Tim Van Wassenhove

Passionate geek, interested in Technology. Proud father of two

12 Feb 2010

Clever TemplateFile hack

In my current project i use TemplateFileTask (MSBuild Community Tasks Project) to generate configuration files. I ran into the problem that i don’t want to expose a MEX endpoint in production.
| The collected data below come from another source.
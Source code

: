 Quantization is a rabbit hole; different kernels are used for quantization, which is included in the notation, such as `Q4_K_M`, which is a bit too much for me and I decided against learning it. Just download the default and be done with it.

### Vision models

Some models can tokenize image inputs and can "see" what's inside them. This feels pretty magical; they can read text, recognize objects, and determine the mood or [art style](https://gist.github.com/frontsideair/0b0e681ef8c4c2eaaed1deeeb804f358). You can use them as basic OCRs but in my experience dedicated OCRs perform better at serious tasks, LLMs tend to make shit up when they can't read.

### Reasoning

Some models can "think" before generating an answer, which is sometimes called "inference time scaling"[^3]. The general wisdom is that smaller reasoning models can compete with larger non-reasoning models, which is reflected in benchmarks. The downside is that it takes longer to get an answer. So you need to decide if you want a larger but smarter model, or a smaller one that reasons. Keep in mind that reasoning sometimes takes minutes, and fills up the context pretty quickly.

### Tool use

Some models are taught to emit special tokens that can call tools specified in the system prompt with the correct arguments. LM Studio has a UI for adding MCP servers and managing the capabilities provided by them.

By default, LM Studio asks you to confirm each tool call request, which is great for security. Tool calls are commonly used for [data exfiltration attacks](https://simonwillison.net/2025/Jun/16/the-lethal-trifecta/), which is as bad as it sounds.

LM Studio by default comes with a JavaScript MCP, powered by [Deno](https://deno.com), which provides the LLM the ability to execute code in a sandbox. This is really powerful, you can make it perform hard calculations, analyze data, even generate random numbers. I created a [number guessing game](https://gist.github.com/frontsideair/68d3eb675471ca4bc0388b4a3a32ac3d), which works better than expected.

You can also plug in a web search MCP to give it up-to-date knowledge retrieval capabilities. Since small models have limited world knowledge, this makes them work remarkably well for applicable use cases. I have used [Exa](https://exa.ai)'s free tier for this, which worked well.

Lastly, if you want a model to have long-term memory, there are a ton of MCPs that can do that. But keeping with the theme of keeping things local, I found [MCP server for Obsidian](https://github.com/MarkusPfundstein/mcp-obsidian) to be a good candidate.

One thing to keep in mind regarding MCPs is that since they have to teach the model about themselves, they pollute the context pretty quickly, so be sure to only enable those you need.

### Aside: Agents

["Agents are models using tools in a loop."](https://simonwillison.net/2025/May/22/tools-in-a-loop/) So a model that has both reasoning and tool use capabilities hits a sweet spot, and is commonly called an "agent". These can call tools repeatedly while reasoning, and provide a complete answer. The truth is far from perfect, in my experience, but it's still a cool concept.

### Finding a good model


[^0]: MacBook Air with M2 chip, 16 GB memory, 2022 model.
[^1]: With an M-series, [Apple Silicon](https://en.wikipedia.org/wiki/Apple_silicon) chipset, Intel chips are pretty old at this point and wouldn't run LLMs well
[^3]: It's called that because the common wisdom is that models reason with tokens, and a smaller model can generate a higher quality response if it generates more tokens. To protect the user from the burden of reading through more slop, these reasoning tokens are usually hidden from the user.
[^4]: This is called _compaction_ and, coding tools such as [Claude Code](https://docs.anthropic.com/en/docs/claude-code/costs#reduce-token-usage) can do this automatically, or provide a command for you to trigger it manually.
This is my initial template file

<service behaviorconfiguration="DemoBehavior" name="DemoService.FileService">
	<endpoint address="" binding="ws2007HttpBinding" contract="DemoService.IFileService" />
	${MexEndpoint}
</service>

And here is my initial msbuild task

<Project ToolsVersion="3.5" dDfaultTargets="GenerateConfigFiles" xmlns="http://schemas.microsoft.com/developer/msbuild/2003">
	<Import Project="$(MSBuildExtensionsPath)\MSBuildCommunityTasks\MSBuild.Community.Tasks.Targets"/>
	<Target Name="GenerateConfigFiles">
		<PropertyGroup>
			<MexEndpoint>
				<endpoint address="mex" binding="mexHttpBinding" contract="IMetadataExchange" />
			</MexEndpoint>
		</PropertyGroup>

		<PropertyGroup Condition=" '$(Env)'=='Production' ">
			<MexEndpoint></MexEndpoint>
		</PropertyGroup>

		<ItemGroup>
			<Tokens Include="MexEndpoint">
				<ReplacementValue>$(MexEndpoint)</ReplacementValue>
			</Tokens>
		</ItemGroup>

		<TemplateFile Template="Web.template.config" OutputFileName="Web.config" Tokens="@(Tokens)" />
	</Target>
</Project>

This results in the following configuration file: (WCF does not like the xml namespace declaration):

<service behaviorconfiguration="DemoBehavior" name="DemoService.FileService">
	<endpoint address="" binding="ws2007HttpBinding" contract="DemoService.IFileService" />
	<endpoint address="mex" binding="mexHttpBinding" contract="IMetadataExchange" xmlns="http://schemas.microsoft.com/developer/msbuild/2003" />
</service>

I noticed that a smart collegue of mine came up with the following template file:

<service behaviorconfiguration="DemoBehavior" name="DemoService.FileService">
	<endpoint address="" binding="ws2007HttpBinding" contract="DemoService.IFileService" />
	<${MexBegin}endpoint address="mex" binding="mexHttpBinding" contract="IMetadataExchange" /${MexEnd}>
</service>

And this is how he defines the MexBegin and MexEnd properties in msbuild:

<PropertyGroup>
	<MexBegin></MexBegin>
	<MexEnd></MexEnd>
</PropertyGroup>

<PropertyGroup Condition=" '$(Env)'=='Production' ">
	<MexBegin>!--</MexBegin>
	<MexEnd>--</MexEnd>
</PropertyGroup>

This leads to a nice MEX endpoint for all environments and in Production we get the following:

<!--endpoint address="mex" binding="mexHttpBinding" contract="IMetadataExchange" /-->

Perhaps it is cleaner to implement my own TemplateFileTask but untill then this clever hack does the job.